With less than two weeks to go, the outline of Rachel Reeves’s second Autumn Budget is starting to become clearer. For months, leaked stories about mansion taxes, capital gains on main homes and pension raids have dominated the headlines and spooked the market. Now they appear overcooked.
A sweep around the papers shows that a more measured and consistent story is beginning to emerge from Downing Street. From The Times and FT to The Telegraph and Guardian, the briefings now point in the same direction: target the top end, reward work, and tighten reliefs rather than radical changes. So, what is now likely to be in the budget?
Council tax: reform via the existing system
The idea of a full national revaluation, once heavily trailed, now looks unlikely. Treasury sources quoted in The Times say the cost, complexity and political fallout make it almost impossible during this Parliament.
Instead, ministers are expected to use the current council tax framework to raise extra revenue by adjusting the multipliers on Bands G and H, or by introducing new “super-bands” above them. Several national papers are reporting that doubling the Band H multiplier alone could generate around £4 billion a year, affecting about one million homes – mostly in London and the South East.
For high-value homeowners and landlords, that would translate into thousands of pounds in extra annual costs. It’s reform by stealth, which is quick to implement, legally straightforward, and easy to present as fair.
Tax shift: work rewarded, wealth reweighted
Across the press, the same theme keeps coming up, again and again: reward work, rebalance wealth and target those with ‘the broadest shoulders’. According to current briefings, the Treasury is considering a 2p rise in income tax alongside a 2p cut in employee National Insurance.
On paper, that sounds neutral, but it isn’t. People in work would see little change or a modest gain, while those who don’t pay NI, such as landlords, pensioners and investors, would face higher bills. It’s a structural shift that moves the tax burden from earnings to ‘unearned’ income.
Recent analysis by Hamptons highlights just how significant this could be. Its data shows that applying National Insurance to rental income would almost double the typical landlord’s tax bill, with younger investors hit hardest because they are more likely to hold property in their own name. For many, an NI charge could wipe out up to 10% of their annual rental profits.
The change is now being widely described as being “under active consideration” inside the Treasury. Nothing is confirmed, but the message is clear: passive income is in Rachel Reeves’ crosshairs.
Pensions: the 25% question
The familiar 25% tax-free pension lump sum, which is worth £4 billion a year to savers, is back in the budget equation. While a full withdrawal of the tax break looks unlikely, Citywire and The Times both report that a cap for larger pots – potentially between £100,000 and £150,000 – is being examined.

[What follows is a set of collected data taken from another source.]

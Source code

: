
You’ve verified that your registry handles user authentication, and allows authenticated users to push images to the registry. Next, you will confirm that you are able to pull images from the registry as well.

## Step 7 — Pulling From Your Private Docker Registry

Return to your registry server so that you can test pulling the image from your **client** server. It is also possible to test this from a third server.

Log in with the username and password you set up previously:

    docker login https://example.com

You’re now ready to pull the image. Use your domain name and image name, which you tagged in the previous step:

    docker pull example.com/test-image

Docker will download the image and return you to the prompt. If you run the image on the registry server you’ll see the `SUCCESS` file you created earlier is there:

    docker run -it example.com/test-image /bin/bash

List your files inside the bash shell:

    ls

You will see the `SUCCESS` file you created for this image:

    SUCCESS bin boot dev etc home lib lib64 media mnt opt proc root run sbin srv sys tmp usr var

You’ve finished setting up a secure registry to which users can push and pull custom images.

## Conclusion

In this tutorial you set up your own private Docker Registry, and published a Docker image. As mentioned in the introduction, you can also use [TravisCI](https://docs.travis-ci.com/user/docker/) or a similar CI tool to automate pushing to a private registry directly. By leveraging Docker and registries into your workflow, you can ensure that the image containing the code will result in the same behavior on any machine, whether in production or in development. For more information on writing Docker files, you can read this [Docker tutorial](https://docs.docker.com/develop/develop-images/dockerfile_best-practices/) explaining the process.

For many investors, this is more than a retirement issue. Pension withdrawals often provide capital for property purchases or portfolio expansion, and any cap would tighten that flow of investment funds. Once again, the Government appears to be focusing on adjustment rather than abolition.
Capital Gains Tax: what’s off the table, and what’s not
A number of national titles are also reporting that taxing gains on main residences is no longer under consideration, with officials accepting it would freeze housing mobility and be politically untenable.
However, investment property remains firmly under the spotlight. Sources quoted by The Times and FT Adviser suggest that the Treasury is reviewing reductions to the CGT allowance, currently £3,000, and potential alignment of CGT rates with income-tax bands. Both would be simple to deliver and could raise significant sums without the need for new legislation.
For landlords who are planning on disposing of any of their assets, the timing of it could soon matter more than ever.
Housing and regeneration still on the agenda
Alongside the need for fiscal tightening, the Chancellor is also under pressure to show progress on housing supply. Although the 300,000-homes-a-year target remains on paper, the emphasis is now shifting towards deliverable regeneration.
Recent reports point to an increasing focus on build-to-rent, brownfield development and infrastructure-linked projects in regional cities such as Leeds, Manchester and Birmingham. These are expected to be packaged as “growth initiatives” – signalling political intent without requiring major new spending.
The direction of travel
The national press may differ in tone, but the substance is consistent:
Council tax rises are likely to target Bands G and H.
Income and NI changes will tilt the system towards workers.
Pension and CGT reliefs could tighten at the margins.
Big reforms are off the table – for now.
This is not a Budget of revolution, but of fine-tuning, its balance shifting, quietly and deliberately towards wealth, property and unearned income.